_Work to be completed_
Take the line that contains "- [Semaphore](https://semaphoreci.com)" as the first line and the last line of the records as the end. Please set down everything in that range exactly.

_Information given_

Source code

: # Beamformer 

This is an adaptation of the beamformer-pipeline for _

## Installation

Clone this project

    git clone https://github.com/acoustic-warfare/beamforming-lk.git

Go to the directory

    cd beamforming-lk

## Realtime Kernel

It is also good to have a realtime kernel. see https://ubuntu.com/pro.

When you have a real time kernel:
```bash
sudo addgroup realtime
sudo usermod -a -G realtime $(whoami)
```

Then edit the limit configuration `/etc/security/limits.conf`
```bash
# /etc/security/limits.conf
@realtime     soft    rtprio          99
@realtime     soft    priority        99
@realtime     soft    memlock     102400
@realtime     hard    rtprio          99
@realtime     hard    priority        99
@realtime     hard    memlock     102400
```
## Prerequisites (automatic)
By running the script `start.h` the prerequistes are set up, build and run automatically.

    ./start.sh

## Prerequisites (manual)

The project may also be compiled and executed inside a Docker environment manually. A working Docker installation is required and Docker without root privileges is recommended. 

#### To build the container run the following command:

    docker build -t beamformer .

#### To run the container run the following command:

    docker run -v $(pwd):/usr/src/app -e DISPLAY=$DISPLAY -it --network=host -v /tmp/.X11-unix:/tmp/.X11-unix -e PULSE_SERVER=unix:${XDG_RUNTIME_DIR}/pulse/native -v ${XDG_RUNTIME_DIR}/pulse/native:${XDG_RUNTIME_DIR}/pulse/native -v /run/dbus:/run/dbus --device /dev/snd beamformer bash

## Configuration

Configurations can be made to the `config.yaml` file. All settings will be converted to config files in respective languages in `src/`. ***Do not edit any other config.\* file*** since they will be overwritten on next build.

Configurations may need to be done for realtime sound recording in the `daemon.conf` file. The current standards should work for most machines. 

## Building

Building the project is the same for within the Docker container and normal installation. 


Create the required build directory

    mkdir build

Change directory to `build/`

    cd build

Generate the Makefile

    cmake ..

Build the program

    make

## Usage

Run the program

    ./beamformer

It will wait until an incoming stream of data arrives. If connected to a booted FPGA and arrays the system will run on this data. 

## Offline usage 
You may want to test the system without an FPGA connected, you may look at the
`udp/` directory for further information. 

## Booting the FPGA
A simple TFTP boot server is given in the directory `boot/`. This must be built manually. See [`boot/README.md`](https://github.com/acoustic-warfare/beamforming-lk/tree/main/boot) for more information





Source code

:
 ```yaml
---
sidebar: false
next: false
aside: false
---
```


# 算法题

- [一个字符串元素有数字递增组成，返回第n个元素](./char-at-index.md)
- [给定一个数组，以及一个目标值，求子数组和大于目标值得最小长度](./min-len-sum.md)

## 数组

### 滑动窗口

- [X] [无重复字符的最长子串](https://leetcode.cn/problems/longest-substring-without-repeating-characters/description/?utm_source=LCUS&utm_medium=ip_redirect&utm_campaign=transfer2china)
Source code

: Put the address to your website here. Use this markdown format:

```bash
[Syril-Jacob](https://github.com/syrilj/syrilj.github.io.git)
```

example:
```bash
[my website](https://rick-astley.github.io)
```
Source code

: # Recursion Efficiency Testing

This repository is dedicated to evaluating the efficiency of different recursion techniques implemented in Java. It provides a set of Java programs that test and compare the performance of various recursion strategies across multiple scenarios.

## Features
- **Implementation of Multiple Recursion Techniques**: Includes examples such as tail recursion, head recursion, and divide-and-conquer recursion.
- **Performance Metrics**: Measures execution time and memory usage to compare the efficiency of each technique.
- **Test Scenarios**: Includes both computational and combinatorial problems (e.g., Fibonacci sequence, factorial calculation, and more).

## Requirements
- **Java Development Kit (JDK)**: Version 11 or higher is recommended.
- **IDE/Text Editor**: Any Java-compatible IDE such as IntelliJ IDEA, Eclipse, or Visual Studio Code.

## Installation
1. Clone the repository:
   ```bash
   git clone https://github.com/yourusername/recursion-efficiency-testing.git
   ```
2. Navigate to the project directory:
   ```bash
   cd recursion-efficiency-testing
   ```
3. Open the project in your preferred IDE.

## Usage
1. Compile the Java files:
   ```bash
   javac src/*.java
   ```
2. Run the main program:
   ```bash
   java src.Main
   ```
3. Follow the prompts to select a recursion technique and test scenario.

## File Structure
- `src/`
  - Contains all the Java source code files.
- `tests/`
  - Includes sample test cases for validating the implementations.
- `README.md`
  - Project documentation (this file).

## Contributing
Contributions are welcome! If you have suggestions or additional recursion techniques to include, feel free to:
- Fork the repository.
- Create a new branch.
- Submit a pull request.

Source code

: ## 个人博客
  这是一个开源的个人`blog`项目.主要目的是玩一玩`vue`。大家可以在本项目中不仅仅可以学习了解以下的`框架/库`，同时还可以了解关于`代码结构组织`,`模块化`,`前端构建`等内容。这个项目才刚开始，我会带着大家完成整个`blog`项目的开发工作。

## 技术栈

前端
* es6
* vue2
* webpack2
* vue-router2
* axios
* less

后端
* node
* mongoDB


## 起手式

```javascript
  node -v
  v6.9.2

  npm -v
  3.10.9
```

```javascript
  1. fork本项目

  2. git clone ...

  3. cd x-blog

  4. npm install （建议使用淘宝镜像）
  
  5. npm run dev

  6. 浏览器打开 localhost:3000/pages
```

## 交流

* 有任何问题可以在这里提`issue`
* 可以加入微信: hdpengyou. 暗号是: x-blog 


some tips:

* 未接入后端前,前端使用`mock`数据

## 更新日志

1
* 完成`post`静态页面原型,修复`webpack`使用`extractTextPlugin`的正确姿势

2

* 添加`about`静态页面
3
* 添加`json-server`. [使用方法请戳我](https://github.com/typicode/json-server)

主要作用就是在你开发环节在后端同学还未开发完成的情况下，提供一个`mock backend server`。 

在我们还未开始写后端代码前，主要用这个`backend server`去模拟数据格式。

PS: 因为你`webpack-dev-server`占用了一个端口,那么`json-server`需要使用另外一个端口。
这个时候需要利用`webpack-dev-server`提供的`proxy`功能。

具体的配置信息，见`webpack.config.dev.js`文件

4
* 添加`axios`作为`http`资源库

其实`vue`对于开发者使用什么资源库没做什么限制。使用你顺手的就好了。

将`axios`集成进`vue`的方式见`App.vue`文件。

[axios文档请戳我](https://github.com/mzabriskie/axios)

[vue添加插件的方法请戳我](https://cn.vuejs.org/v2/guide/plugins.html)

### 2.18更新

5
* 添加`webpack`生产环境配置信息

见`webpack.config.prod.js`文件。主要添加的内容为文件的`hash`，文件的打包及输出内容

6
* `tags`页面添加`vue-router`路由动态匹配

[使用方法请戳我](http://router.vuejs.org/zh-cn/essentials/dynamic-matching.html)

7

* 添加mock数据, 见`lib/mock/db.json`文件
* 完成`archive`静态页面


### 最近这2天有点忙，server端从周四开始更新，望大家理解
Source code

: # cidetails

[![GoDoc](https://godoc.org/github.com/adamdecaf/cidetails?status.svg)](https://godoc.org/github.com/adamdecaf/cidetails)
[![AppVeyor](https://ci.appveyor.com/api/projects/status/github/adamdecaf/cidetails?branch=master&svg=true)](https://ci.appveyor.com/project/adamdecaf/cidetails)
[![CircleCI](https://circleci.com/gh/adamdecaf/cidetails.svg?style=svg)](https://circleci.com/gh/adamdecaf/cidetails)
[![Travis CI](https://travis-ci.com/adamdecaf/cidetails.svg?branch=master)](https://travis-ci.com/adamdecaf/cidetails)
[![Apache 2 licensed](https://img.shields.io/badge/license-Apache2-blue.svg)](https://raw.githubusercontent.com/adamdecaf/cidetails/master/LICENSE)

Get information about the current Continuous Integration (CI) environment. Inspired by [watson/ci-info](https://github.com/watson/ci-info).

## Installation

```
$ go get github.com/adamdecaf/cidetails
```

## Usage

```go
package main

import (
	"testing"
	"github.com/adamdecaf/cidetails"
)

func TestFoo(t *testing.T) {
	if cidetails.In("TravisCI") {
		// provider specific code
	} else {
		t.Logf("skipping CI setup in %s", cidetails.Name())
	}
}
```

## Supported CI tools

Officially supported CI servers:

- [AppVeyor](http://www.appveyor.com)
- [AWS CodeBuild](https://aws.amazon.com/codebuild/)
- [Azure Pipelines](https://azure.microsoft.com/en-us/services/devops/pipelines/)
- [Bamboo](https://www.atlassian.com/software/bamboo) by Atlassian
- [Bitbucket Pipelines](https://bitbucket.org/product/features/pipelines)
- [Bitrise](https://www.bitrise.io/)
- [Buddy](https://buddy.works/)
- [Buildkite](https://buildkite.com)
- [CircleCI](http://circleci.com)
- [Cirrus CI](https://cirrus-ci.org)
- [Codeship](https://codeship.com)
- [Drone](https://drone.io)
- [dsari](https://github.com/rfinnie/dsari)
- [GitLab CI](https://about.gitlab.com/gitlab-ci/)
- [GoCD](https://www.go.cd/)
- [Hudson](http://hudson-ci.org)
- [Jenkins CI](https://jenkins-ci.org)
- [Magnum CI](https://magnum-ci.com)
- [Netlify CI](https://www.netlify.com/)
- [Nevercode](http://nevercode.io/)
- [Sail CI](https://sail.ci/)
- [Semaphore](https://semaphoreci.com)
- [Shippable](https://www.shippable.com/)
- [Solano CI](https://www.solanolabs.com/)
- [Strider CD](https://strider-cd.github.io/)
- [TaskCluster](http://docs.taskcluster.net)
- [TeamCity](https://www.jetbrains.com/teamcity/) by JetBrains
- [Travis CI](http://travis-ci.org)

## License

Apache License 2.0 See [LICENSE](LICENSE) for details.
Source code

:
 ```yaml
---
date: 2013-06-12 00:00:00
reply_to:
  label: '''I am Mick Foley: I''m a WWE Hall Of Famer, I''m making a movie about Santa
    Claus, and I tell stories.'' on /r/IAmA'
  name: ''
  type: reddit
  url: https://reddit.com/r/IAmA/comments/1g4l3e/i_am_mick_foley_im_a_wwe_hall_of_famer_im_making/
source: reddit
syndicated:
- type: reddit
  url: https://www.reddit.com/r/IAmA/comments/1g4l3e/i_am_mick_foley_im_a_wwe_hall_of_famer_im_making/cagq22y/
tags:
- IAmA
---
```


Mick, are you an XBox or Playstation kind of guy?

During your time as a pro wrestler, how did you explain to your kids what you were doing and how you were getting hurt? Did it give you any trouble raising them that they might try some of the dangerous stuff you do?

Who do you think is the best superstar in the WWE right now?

_Answer section_
- [Semaphore](https://semaphoreci.com)
- [Shippable](https://www.shippable.com/)
- [Solano CI](https://www.solanolabs.com/)
- [Strider CD](https://strider-cd.github.io/)
- [TaskCluster](http://docs.taskcluster.net)
- [TeamCity](https://www.jetbrains.com/teamcity/) by JetBrains
- [Travis CI](http://travis-ci.org)

## License

Apache License 2.0 See [LICENSE](LICENSE) for details.
Source code

:
 ```yaml
---
date: 2013-06-12 00:00:00
reply_to:
  label: '''I am Mick Foley: I''m a WWE Hall Of Famer, I''m making a movie about Santa
    Claus, and I tell stories.'' on /r/IAmA'
  name: ''
  type: reddit
  url: https://reddit.com/r/IAmA/comments/1g4l3e/i_am_mick_foley_im_a_wwe_hall_of_famer_im_making/
source: reddit
syndicated:
- type: reddit
  url: https://www.reddit.com/r/IAmA/comments/1g4l3e/i_am_mick_foley_im_a_wwe_hall_of_famer_im_making/cagq22y/
tags:
- IAmA
---
```


Mick, are you an XBox or Playstation kind of guy?

During your time as a pro wrestler, how did you explain to your kids what you were doing and how you were getting hurt? Did it give you any trouble raising them that they might try some of the dangerous stuff you do?

Who do you think is the best superstar in the WWE right now?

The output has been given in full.